= Beginning of Section =

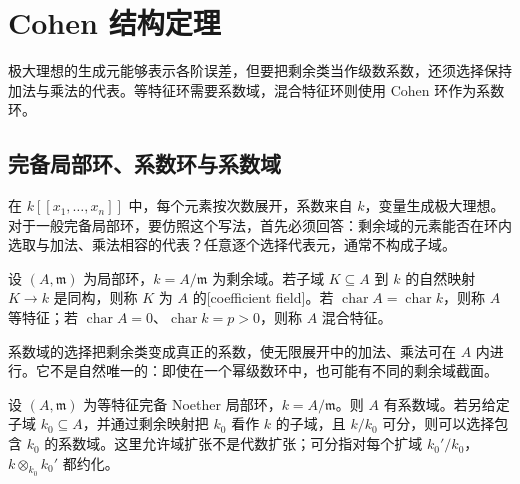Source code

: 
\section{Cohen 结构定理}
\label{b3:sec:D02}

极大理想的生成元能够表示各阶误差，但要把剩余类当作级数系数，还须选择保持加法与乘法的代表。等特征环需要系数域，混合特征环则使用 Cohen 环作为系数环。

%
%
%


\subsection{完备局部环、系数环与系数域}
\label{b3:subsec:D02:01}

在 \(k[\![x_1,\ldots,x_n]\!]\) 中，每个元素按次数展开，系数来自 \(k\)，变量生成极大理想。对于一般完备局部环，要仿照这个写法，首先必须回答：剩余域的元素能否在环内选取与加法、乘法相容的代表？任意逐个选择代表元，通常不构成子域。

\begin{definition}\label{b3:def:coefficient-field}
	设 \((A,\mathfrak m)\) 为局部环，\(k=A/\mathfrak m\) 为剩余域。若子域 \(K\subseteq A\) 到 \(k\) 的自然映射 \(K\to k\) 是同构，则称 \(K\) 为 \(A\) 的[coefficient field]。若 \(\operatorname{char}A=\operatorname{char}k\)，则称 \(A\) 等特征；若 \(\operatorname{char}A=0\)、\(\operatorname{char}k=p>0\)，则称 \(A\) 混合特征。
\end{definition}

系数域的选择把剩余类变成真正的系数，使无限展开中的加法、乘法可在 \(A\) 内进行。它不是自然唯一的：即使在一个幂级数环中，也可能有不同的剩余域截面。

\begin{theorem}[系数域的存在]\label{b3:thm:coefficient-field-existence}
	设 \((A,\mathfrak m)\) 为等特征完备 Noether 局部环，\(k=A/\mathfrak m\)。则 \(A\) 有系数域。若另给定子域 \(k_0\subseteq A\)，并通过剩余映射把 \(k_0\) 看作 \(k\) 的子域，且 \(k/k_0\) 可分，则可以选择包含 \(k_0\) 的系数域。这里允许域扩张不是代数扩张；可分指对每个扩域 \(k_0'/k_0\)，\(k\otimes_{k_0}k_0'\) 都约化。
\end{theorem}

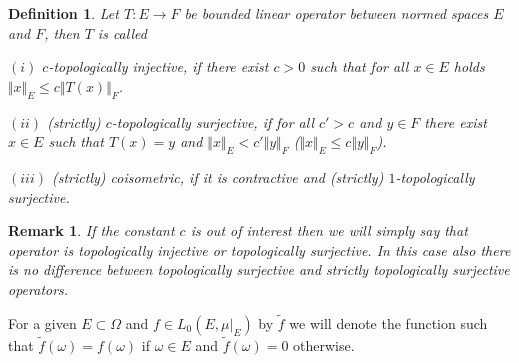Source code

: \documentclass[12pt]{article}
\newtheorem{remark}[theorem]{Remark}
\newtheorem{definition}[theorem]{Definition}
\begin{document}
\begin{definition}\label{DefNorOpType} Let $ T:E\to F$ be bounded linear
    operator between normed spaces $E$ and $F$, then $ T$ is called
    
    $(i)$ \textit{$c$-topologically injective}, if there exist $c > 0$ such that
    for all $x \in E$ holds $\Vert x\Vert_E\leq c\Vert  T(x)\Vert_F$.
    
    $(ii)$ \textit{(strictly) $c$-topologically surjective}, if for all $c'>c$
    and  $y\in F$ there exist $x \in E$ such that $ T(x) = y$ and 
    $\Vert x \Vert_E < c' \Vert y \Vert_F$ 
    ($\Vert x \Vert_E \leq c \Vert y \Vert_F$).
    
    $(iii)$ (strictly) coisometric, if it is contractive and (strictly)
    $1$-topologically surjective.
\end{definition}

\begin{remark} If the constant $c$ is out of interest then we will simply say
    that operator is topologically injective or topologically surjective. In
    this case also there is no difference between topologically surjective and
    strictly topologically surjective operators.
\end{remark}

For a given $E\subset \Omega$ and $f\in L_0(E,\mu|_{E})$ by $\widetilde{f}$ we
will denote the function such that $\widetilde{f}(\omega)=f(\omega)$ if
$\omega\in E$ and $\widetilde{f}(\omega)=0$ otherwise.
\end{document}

= End of Section =

Repeat the listing above word for word and leave its images out.

Source code

: 
\section{Cohen 结构定理}
\label{b3:sec:D02}

极大理想的生成元能够表示各阶误差，但要把剩余类当作级数系数，还须选择保持加法与乘法的代表。等特征环需要系数域，混合特征环则使用 Cohen 环作为系数环。

%
%
%


\subsection{完备局部环、系数环与系数域}
\label{b3:subsec:D02:01}

在 \(k[\![x_1,\ldots,x_n]\!]\) 中，每个元素按次数展开，系数来自 \(k\)，变量生成极大理想。对于一般完备局部环，要仿照这个写法，首先必须回答：剩余域的元素能否在环内选取与加法、乘法相容的代表？任意逐个选择代表元，通常不构成子域。

\begin{definition}\label{b3:def:coefficient-field}
	设 \((A,\mathfrak m)\) 为局部环，\(k=A/\mathfrak m\) 为剩余域。若子域 \(K\subseteq A\) 到 \(k\) 的自然映射 \(K\to k\) 是同构，则称 \(K\) 为 \(A\) 的[coefficient field]。若 \(\operatorname{char}A=\operatorname{char}k\)，则称 \(A\) 等特征；若 \(\operatorname{char}A=0\)、\(\operatorname{char}k=p>0\)，则称 \(A\) 混合特征。
\end{definition}

系数域的选择把剩余类变成真正的系数，使无限展开中的加法、乘法可在 \(A\) 内进行。它不是自然唯一的：即使在一个幂级数环中，也可能有不同的剩余域截面。

\begin{theorem}[系数域的存在]\label{b3:thm:coefficient-field-existence}
	设 \((A,\mathfrak m)\) 为等特征完备 Noether 局部环，\(k=A/\mathfrak m\)。则 \(A\) 有系数域。若另给定子域 \(k_0\subseteq A\)，并通过剩余映射把 \(k_0\) 看作 \(k\) 的子域，且 \(k/k_0\) 可分，则可以选择包含 \(k_0\) 的系数域。这里允许域扩张不是代数扩张；可分指对每个扩域 \(k_0'/k_0\)，\(k\otimes_{k_0}k_0'\) 都约化。
\end{theorem}

Source code

: \documentclass[12pt]{article}
\newtheorem{remark}[theorem]{Remark}
\newtheorem{definition}[theorem]{Definition}
\begin{document}
\begin{definition}\label{DefNorOpType} Let $ T:E\to F$ be bounded linear
    operator between normed spaces $E$ and $F$, then $ T$ is called
    
    $(i)$ \textit{$c$-topologically injective}, if there exist $c > 0$ such that
    for all $x \in E$ holds $\Vert x\Vert_E\leq c\Vert  T(x)\Vert_F$.
    
    $(ii)$ \textit{(strictly) $c$-topologically surjective}, if for all $c'>c$
    and  $y\in F$ there exist $x \in E$ such that $ T(x) = y$ and 
    $\Vert x \Vert_E < c' \Vert y \Vert_F$ 
    ($\Vert x \Vert_E \leq c \Vert y \Vert_F$).
    
    $(iii)$ (strictly) coisometric, if it is contractive and (strictly)
    $1$-topologically surjective.
\end{definition}

\begin{remark} If the constant $c$ is out of interest then we will simply say
    that operator is topologically injective or topologically surjective. In
    this case also there is no difference between topologically surjective and
    strictly topologically surjective operators.
\end{remark}

For a given $E\subset \Omega$ and $f\in L_0(E,\mu|_{E})$ by $\widetilde{f}$ we
will denote the function such that $\widetilde{f}(\omega)=f(\omega)$ if
$\omega\in E$ and $\widetilde{f}(\omega)=0$ otherwise.
\end{document}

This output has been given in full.